MAPLE- Developed in a Fourier Basis - Simplifying commands After a succession of simplifying commands, I am trying to have a truncated serie Fourier of the expression T3. 
I get this kind of result T33 :
[1] : http://s15.postimg.org/kf2sjvpff/Screen_Shot_2014_12_21_at_14_41_53.png "result"
I would like to know how I can developed T33 in a basis of the form :
$(cos(ul_1+vl_2),sin(kl_1+pl_2))_{u,v,k,p}$.
I don't want to have some omega, Omega in the sinus or cosinus arguments
(I want to "split" each sinus, cosinus functions of T33)
Besides if you have any comment about my code, please tell me ;)
I am very grateful for your help
 A: One way to go about this is via judicious calls to the frontend command.
In the first call to frontend below, explicitly mentioned subexpressions identical in type to cos(l[1]), sin(l[2], etc, are not frozen and so combine. And also in the first call, other terms such as those containing omega and Omega, are frozen and so don't combine.
In the second call to frontend below, I switch the roles of l[1], l[2] and omega[2], Omega[1], etc.
The first frontend call acts on the expanded version of T, in which all the sin & cos function calls have been expand, leaving just those call on individual names, so that the respective freezing (or not) can be leveraged.
T := cos( -l[1] -2*omega[2] +2*Omega[1] -l[2] )
     + sin( -l[1] -2*omega[2] +2*Omega[1] -2*l[2] ):

eT := expand(T):

newT := frontend(combine,[eT],
                 [{`+`,`*`,
                   specfunc({l[1],l[2]},
                            {cos,sin})},
                  {}]):

newesT := frontend(combine,[newT],
                   [{`+`,`*`,
                     'specfunc'({omega[1],omega[2],
                                 Omega[1],Omega[2]},
                                {cos,sin})},
                    {}]):

newesT;

        cos(l[1] + l[2]) cos(2 Omega[1] - 2 omega[2])

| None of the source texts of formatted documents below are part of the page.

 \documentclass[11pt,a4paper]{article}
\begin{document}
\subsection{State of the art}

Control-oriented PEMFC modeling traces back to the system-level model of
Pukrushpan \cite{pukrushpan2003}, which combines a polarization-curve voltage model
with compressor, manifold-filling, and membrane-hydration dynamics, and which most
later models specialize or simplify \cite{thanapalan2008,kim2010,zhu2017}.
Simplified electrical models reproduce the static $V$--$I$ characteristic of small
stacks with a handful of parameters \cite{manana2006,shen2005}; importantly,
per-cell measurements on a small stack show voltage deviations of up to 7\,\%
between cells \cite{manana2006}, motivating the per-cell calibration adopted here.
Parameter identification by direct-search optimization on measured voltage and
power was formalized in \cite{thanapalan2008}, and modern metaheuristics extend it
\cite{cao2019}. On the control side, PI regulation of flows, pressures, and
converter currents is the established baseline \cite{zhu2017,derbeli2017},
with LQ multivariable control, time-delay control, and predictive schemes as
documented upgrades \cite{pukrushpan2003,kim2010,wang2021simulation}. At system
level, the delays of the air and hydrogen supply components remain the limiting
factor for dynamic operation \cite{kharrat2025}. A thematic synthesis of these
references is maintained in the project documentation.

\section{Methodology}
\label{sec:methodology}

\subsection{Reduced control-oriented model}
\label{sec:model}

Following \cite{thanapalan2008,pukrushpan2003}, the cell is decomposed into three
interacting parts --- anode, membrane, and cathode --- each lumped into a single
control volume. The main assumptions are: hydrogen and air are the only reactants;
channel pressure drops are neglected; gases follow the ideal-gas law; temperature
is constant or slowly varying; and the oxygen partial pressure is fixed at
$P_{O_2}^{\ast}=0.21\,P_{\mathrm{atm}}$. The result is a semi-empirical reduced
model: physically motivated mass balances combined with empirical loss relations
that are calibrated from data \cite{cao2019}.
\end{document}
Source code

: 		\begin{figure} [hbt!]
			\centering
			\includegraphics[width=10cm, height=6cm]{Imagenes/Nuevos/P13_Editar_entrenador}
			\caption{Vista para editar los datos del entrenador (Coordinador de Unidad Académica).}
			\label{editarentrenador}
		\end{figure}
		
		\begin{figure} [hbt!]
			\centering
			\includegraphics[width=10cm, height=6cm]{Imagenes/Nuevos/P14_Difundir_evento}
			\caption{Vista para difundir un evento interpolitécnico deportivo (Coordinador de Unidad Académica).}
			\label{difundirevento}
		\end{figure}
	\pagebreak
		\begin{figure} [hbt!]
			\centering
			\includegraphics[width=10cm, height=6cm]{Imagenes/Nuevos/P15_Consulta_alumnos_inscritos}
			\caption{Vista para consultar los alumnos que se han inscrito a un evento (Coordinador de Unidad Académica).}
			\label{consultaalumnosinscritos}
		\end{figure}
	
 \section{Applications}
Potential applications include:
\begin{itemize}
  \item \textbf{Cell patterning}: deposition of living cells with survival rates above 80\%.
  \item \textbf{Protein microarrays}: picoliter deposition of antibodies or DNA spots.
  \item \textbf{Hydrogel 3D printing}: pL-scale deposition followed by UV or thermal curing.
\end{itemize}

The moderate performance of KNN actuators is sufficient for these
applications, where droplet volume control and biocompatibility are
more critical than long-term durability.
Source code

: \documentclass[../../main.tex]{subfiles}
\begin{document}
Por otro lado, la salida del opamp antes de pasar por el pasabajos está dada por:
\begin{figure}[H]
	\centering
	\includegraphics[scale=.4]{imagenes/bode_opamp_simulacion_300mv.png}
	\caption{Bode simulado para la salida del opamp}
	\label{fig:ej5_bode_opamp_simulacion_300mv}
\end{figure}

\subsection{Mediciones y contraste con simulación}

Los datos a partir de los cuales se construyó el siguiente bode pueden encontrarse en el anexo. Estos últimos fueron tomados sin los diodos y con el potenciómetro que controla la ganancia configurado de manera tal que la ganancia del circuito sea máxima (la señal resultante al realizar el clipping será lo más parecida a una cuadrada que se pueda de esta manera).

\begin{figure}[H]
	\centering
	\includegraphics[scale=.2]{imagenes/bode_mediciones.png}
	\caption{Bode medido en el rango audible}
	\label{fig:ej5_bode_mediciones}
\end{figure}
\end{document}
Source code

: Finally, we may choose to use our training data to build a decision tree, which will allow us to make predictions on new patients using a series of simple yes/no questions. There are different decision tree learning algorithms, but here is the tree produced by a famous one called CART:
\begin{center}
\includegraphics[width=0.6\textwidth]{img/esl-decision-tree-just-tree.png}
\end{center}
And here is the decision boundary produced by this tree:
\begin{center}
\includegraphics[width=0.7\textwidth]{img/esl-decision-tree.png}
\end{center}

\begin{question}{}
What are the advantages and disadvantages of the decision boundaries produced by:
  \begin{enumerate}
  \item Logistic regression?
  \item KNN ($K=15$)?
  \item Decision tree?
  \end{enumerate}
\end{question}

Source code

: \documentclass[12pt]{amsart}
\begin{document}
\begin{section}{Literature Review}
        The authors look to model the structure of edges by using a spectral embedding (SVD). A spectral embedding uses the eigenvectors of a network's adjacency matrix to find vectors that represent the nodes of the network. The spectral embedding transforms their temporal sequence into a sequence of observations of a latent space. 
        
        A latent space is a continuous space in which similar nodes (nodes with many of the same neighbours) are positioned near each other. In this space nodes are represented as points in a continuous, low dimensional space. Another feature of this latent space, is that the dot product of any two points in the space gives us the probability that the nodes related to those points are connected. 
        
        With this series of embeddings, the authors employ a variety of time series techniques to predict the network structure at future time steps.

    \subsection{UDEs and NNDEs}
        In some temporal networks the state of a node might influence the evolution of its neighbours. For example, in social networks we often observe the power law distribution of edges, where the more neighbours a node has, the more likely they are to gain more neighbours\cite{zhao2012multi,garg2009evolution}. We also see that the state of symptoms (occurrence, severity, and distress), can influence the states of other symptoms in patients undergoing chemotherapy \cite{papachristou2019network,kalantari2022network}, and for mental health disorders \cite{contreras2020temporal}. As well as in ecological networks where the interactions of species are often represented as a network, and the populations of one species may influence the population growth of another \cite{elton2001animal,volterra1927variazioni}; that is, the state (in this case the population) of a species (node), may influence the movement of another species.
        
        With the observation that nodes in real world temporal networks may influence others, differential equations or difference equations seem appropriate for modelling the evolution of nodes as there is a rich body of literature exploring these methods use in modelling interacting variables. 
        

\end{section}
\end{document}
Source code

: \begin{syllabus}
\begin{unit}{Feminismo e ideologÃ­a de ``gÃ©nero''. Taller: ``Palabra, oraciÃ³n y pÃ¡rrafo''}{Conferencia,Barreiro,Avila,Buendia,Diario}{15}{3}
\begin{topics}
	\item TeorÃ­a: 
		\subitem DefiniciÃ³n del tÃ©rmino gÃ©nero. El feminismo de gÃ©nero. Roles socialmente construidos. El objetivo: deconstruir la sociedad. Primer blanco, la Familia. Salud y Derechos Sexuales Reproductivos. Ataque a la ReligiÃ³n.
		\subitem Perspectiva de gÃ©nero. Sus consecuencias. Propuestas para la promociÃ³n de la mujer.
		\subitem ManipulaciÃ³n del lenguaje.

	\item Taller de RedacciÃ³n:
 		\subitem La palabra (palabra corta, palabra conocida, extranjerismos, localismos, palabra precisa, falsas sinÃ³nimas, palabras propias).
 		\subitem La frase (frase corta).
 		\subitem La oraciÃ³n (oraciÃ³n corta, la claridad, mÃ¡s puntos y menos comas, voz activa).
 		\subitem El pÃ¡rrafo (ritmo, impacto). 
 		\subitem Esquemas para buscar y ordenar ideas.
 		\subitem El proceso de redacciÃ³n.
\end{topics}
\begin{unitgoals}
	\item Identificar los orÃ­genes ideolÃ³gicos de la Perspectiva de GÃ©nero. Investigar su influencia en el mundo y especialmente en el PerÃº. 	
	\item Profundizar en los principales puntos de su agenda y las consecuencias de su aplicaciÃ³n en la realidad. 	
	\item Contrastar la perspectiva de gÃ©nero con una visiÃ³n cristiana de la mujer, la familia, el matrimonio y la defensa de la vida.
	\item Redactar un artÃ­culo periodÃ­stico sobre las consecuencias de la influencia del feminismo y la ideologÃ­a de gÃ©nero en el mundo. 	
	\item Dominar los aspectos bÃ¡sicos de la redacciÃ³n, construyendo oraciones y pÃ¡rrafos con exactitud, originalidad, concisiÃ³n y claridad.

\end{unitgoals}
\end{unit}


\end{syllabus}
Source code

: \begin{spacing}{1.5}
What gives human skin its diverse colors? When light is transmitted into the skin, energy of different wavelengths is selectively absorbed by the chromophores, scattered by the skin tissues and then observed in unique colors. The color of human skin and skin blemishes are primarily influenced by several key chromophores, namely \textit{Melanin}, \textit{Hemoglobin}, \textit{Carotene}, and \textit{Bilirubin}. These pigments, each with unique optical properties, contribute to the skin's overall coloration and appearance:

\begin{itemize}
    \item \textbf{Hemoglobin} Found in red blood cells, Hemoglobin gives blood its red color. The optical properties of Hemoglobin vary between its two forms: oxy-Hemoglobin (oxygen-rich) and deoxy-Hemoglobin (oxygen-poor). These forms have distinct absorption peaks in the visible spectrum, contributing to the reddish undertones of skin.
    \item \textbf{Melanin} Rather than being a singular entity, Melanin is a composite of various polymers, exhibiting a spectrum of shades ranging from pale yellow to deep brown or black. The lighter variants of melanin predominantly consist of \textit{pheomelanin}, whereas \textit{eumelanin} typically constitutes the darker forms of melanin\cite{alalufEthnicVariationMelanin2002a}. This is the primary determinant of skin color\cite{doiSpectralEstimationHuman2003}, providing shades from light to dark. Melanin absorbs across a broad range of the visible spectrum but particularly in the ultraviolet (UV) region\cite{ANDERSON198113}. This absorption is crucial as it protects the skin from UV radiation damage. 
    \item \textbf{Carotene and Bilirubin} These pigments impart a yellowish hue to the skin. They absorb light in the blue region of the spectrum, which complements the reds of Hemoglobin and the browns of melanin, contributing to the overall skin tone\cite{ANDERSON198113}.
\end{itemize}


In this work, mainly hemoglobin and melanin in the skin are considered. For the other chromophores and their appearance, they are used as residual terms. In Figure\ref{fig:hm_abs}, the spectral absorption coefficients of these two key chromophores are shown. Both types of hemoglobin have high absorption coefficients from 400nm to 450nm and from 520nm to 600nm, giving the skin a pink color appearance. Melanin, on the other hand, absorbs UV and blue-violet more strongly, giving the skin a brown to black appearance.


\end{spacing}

           + sin(l[1] + l[2]) sin(2 Omega[1] - 2 omega[2])

           - sin(2 l[2] + l[1]) cos(2 Omega[1] - 2 omega[2])

           + cos(2 l[2] + l[1]) sin(2 Omega[1] - 2 omega[2])

There are other ways to get similar effects. I wouldn't be surprised if applyrule might also be able to get there, with some ingenious rule. Or you could freeze and thaw terms explicitly, rather than try and juggle that via frontend.
By the way, it's very awkward to have to type in your code, based upon an image. Your code is just plaintext 1D Maple Notation, so you could have inserted it directly here (4 spaces indentation to get a code block). And you forgot to provide the values for some of the names used in your code (you could have first lprinted them in Maple). Hence I have to cook up what I hope is a helpful example for you.